Programa Começar de Novo quer inserir o ex-detento no mercado de trabalho

Rafaela Bolsarin


rafa-bolsarin@uol.com.br

Após passar alguns anos de sua juventude na cadeia, hoje era o dia do reencontro com a liberdade. Ficariam para trás as noites mal-dormidas nas celas superlotadas, as refeições compartilhadas com os colegas de cárcere, o horário marcado para ver o sol. A partir de hoje, tudo ficaria para trás. Mas o que há pela frente?
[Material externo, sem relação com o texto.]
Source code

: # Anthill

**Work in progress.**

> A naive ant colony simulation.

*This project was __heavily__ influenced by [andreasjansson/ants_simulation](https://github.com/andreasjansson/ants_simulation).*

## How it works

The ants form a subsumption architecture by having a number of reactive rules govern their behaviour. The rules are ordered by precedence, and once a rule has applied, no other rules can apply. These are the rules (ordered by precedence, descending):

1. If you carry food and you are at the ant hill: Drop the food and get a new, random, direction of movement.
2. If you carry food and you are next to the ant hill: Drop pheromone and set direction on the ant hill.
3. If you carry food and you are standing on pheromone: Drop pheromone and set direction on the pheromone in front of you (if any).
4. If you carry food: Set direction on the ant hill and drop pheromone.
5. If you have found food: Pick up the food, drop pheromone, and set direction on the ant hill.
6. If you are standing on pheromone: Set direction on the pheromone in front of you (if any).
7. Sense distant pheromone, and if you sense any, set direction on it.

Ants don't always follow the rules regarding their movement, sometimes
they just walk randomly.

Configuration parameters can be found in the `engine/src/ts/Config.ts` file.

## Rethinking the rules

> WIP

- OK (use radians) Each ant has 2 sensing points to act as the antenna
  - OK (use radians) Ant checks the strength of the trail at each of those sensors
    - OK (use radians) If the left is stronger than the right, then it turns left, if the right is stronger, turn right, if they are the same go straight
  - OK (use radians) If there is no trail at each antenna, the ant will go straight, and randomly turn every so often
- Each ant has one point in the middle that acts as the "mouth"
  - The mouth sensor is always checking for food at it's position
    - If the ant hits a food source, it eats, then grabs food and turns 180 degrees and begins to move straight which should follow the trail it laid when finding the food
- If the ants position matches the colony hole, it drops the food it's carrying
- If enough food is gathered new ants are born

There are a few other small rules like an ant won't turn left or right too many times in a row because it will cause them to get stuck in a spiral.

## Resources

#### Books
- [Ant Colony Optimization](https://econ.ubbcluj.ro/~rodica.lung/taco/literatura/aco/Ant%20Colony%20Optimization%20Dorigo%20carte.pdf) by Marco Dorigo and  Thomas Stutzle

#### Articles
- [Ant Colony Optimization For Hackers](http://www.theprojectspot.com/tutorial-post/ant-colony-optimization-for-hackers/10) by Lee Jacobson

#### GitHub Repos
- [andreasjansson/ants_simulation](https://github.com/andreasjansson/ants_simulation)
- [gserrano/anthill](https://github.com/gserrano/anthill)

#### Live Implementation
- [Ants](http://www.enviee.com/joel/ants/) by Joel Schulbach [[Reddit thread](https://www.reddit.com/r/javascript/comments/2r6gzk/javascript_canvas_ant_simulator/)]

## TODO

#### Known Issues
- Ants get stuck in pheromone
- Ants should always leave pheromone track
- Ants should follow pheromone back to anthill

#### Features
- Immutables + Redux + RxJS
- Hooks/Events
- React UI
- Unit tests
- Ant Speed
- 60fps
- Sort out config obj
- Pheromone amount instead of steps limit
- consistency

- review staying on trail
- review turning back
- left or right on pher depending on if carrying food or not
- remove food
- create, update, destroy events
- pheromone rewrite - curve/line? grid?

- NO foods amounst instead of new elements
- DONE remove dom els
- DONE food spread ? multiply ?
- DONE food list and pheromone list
O Programa Começar de Novo, uma iniciativa do Conselho Nacional de Justiça, o CNJ, enxerga dois caminhos (pelo menos é o que fica claro nas propagandas veiculadas pelo Conselho): de um lado, o caminho do trabalho. De outro, a volta ao crime. A cada 10 presos, pelo menos 6 não estão ali pela primeira vez. Por isso, uma das metas do programa é reduzir a taxa de reincidência no mínimo para 20% no primeiro ano, e manter esse número nos anos seguintes. Com a inserção do ex-detento no mercado de trabalho, torna-se mais fácil a ressocialização e evita-se a reincidência no crime.

Um preso custa para o Estado de São Paulo cerca de R$686,00 por mês, segundo dados do site da Fundação Prof. Dr. Manoel Pedro Pimentel de Amparo ao Preso e Egresso, a FUNAP. Isso corresponde ao gasto para o Brasil de cerca de 300 milhões de reais em um único mês, para manter uma média de 440 mil pessoas nas unidades carcerárias.

A meta de vagas para o primeiro ano do Começar de Novo é oferecer cursos ou trabalho a pelo menos 10% da população carcerária em cada Estado. Para os anos seguintes, o objetivo é aumentar 10% ao ano. O CNJ já firmou algumas parcerias para empregar os ex-detentos, entre elas, com o Senai, a Fiesp e o Tribunal de Justiça de Goiás. A mais recente parceria prevê a contratação de egressos do sistema prisional nas obras da Copa das Confederações de 2013 e da Copa do Mundo de 2014.

Vale destacar que o Programa Começar de Novo é a conquista de mais um degrau em direção à diminuição da criminalidade, mas não é o primeiro passo: em São Paulo, por exemplo, desde 1976 a FUNAP vem trabalhando pela recuperação do preso, oferecendo programas de profissionalização e trabalho.